Daendels ini juga dikenal sebagai tokoh pertama yang menginstruksikan para
bupati agar mengusahakan pendirian sekolah-sekolah bagi remaja-remaja pribumi.
Janssens yang menggantikan Daendels juga meneruskan kebijakan yang serupa di
bidang pendidikan. Tetapi usahanya terinterupsi dengan kekalahan militer dan
politik dari kerajaan Inggris.
Hindia
Belanda selanjutnya dikelola oleh Inggris di bawah Raffles. Secara kelembagaan
formal, Inggris tidaklah menaruh perhatian besar kepada dunia pendidikan bagi
kaum pribumi. Hanya saja, mereka tergolong sangat berminat melakukan eksplorasi
ilmiah yang kemudian menghasilkan karya-karya intelektual yang cukup
monumental, antara lain: History of Java karya Raffles, sejarah
Sumatera,
kamus Melayu dan pelajaran bahasa Melayu yang merupakan karya-karya Marsden,
Java Government Gazette yang memuat ilmu pengetahuan tentang daerah dan
penduduk, hasil kajian botani oleh Horsfield, dan juga kajian kepemilikan tanah
di Jawa oleh Colin Mackenzie. Karya-karya tersebut memberi kontribusi
signifikan bagi dunia ilmu pengetahuan sekaligus menjadi penanda khusus masa
lima tahun (1811-1816) kekuasaan Inggris di Indonesia. Masa pemulihan kekuasaan
Belanda pasca pendudukan Inggris menjadi titik tolak baru bagi perkembangan
lebih maju dunia pendidikan di Indonesia.
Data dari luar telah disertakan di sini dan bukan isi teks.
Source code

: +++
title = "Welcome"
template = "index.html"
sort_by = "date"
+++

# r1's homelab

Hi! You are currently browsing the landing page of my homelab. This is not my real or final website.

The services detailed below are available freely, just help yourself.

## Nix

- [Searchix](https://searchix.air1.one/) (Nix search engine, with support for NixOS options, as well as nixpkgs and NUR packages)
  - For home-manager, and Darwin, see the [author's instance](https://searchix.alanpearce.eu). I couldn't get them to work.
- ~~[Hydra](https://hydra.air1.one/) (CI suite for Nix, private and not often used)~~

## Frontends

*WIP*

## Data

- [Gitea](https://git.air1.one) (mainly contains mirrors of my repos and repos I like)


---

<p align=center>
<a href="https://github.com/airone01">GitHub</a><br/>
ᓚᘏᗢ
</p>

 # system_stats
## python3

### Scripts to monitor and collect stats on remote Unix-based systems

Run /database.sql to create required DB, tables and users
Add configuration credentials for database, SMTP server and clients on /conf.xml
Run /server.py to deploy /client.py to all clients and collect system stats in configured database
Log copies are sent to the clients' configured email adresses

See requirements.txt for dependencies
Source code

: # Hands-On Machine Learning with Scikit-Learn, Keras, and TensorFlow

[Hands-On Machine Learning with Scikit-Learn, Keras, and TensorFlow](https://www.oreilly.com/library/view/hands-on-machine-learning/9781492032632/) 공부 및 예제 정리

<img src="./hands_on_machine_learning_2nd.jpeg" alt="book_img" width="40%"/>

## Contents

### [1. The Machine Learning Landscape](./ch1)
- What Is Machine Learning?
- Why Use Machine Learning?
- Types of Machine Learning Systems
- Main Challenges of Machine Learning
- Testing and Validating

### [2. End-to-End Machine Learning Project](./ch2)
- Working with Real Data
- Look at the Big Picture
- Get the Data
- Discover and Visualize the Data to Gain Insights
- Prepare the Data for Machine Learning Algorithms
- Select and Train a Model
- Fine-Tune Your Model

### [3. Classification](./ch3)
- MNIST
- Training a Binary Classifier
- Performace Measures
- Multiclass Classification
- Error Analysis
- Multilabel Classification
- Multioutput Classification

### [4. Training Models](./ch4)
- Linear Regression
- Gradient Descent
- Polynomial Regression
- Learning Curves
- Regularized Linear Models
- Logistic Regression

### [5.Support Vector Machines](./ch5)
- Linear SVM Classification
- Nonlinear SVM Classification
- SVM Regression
Pada masa ini, pendidikan bagi pribumi kembali
dirasa penting guna menopang operasionalisasi pemerintahan Hindia Belanda. Gubernur
Jenderal Van den Bosch (1829-1834) yang dikenal sebagai penggagas
Cultuurstelsel tercatat pernah menerbitkan edaran agar didirikan sekolah dasar
negeri di tiap karesidenan atas biaya Bijbelgenootschap (persekutuan Injil)
tahun 1831. Tetapi kurang beroleh tanggapan karena menyelisihi prinsip netral
sikap pemerintah dalam soal agama. Baru kemudian tahun 1848, dengan keluarnya
Keputusan Raja, diinstruksikan untuk mendirikan sekolah-sekolah pribumi dengan
pembiayaan sebesar f. 25.000 setahun yang dibebankan kepada pemerintah Hindia
Belanda untuk mendidik para calon pegawai negeri. Sejak itulah berdiri dan
berkembang sekolah-sekolah dari tingkat dasar dan lanjutan hingga tinggi yang
memperkenankan golongan pribumi (aristokrat) untuk turut menikmati pendidikan.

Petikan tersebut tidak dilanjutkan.